> **PROMPT**
All lines up to and including the one that contains "[![Review Assignment Due" are to be transcribed exactly, starting from the first line of the records.
━━━ SUPPLIED RECORDS
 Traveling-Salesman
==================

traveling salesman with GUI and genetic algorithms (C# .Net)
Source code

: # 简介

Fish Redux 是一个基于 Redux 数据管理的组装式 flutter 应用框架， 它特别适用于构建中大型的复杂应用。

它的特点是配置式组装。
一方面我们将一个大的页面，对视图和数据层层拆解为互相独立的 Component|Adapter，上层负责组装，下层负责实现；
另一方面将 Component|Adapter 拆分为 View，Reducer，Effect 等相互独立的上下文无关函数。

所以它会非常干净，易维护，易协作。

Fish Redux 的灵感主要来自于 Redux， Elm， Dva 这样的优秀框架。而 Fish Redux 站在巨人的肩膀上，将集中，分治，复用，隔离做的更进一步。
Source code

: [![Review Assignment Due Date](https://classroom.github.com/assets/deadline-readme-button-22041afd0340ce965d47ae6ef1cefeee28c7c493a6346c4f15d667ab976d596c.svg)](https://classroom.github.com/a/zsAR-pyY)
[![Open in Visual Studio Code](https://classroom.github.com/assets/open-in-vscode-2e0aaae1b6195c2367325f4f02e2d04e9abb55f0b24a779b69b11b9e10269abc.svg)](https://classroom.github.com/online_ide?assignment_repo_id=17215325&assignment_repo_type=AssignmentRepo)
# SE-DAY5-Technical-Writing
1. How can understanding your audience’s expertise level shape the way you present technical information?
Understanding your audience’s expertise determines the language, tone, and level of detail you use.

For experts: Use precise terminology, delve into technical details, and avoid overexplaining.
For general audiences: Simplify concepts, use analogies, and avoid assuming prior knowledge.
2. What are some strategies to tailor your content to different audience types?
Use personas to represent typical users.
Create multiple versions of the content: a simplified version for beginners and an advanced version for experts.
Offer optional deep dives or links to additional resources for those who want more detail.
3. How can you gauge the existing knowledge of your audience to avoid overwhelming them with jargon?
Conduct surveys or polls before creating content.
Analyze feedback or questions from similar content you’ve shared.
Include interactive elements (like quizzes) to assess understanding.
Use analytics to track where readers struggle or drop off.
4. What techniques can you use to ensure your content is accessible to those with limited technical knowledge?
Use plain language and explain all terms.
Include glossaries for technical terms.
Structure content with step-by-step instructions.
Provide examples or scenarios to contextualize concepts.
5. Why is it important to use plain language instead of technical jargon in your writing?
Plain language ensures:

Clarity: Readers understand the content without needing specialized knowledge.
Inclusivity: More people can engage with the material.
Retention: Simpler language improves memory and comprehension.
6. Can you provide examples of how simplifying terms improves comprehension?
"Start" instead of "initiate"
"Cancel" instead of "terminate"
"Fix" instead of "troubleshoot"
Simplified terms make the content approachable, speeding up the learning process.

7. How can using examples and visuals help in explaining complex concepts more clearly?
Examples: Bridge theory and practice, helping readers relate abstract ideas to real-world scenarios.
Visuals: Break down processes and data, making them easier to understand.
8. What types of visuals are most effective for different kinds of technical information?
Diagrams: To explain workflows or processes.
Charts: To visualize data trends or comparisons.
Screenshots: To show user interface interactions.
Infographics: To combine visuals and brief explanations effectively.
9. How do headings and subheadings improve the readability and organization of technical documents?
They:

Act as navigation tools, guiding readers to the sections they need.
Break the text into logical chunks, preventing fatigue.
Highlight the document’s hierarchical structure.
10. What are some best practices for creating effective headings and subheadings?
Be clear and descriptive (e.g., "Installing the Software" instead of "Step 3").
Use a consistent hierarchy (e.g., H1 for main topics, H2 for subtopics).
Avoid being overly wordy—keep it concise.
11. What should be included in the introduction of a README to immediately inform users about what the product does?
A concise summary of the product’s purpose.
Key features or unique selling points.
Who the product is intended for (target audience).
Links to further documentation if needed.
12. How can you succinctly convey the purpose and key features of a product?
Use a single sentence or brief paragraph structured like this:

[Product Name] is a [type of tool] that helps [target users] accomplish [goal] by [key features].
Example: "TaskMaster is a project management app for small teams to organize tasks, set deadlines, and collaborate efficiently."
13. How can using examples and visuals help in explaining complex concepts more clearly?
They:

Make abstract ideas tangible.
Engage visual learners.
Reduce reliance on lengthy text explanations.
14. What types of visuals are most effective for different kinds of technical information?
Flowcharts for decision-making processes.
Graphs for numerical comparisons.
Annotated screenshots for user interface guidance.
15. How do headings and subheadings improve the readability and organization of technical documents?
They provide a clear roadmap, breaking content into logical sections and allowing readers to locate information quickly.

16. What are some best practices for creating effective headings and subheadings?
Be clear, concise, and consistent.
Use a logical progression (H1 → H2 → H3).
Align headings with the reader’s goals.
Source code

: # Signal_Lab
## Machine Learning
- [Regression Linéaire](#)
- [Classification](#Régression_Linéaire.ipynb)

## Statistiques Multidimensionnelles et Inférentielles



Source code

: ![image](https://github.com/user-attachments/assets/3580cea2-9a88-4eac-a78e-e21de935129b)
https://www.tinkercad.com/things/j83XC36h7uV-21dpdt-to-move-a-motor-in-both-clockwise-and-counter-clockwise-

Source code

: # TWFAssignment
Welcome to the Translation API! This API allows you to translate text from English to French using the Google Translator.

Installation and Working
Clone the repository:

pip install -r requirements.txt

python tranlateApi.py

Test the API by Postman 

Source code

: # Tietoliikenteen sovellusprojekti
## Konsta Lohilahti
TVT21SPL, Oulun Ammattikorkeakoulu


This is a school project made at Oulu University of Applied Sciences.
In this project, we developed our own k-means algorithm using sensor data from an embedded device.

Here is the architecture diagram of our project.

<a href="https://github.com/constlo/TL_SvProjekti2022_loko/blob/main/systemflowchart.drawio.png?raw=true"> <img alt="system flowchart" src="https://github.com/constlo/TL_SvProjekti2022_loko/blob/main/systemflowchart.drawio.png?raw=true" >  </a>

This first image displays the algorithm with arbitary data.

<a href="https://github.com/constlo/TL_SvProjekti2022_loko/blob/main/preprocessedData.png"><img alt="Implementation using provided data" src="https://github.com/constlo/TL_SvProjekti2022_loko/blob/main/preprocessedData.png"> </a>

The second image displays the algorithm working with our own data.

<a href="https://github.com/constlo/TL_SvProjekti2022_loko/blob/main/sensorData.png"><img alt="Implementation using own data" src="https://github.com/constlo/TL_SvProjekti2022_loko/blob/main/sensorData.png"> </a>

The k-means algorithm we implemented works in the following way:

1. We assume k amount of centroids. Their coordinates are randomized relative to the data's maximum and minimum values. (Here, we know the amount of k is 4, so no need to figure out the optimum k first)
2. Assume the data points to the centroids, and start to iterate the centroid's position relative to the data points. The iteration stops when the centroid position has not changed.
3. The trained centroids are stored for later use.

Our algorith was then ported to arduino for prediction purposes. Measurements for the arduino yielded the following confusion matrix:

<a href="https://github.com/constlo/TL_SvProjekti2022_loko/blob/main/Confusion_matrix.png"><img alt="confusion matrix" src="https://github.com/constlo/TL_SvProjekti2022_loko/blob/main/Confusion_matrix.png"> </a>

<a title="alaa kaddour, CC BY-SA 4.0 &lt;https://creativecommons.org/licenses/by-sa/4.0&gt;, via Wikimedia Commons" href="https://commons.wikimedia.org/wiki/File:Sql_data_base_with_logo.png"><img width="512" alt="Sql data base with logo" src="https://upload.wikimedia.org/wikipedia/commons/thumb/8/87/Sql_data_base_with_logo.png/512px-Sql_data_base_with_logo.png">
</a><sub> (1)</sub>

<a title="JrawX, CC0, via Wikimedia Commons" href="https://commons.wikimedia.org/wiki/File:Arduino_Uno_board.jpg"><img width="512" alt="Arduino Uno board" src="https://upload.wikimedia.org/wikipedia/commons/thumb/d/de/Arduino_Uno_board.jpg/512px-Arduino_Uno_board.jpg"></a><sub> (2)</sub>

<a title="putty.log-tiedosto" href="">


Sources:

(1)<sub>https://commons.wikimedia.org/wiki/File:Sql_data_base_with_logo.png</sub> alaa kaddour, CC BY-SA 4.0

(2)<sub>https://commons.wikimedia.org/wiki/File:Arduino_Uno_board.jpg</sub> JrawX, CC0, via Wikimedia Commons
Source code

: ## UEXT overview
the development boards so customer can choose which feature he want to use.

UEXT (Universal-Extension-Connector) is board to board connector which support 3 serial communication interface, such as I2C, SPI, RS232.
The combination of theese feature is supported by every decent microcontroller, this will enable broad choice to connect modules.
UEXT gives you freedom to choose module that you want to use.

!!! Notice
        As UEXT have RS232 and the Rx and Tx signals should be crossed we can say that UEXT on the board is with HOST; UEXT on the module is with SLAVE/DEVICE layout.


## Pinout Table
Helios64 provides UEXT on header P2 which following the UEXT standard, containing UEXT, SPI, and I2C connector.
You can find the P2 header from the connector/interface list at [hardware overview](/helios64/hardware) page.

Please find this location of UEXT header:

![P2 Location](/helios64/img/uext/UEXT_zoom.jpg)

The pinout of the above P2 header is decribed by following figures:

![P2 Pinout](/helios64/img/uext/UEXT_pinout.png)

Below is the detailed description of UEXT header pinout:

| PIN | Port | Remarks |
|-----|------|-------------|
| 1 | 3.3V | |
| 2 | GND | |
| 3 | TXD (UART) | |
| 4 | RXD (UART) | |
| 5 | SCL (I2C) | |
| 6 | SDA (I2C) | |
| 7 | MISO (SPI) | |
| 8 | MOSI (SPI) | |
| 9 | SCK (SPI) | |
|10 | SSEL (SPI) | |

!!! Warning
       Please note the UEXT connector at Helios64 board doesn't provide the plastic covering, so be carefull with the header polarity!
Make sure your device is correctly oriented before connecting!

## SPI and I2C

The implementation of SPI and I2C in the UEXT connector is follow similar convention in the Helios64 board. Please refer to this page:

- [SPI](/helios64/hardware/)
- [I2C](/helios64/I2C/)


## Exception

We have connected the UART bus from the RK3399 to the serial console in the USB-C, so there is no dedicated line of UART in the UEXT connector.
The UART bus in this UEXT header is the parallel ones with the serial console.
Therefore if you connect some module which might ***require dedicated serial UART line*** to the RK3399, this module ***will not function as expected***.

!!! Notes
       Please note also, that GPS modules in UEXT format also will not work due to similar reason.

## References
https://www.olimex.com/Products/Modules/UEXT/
━━━━━━
> **OUTPUT OF THE TASK**
 Traveling-Salesman
==================

traveling salesman with GUI and genetic algorithms (C# .Net)
Source code

: # 简介

Fish Redux 是一个基于 Redux 数据管理的组装式 flutter 应用框架， 它特别适用于构建中大型的复杂应用。

它的特点是配置式组装。
一方面我们将一个大的页面，对视图和数据层层拆解为互相独立的 Component|Adapter，上层负责组装，下层负责实现；
另一方面将 Component|Adapter 拆分为 View，Reducer，Effect 等相互独立的上下文无关函数。

所以它会非常干净，易维护，易协作。

Fish Redux 的灵感主要来自于 Redux， Elm， Dva 这样的优秀框架。而 Fish Redux 站在巨人的肩膀上，将集中，分治，复用，隔离做的更进一步。
Source code

: [![Review Assignment Due Date](https://classroom.github.com/assets/deadline-readme-button-22041afd0340ce965d47ae6ef1cefeee28c7c493a6346c4f15d667ab976d596c.svg)](https://classroom.github.com/a/zsAR-pyY)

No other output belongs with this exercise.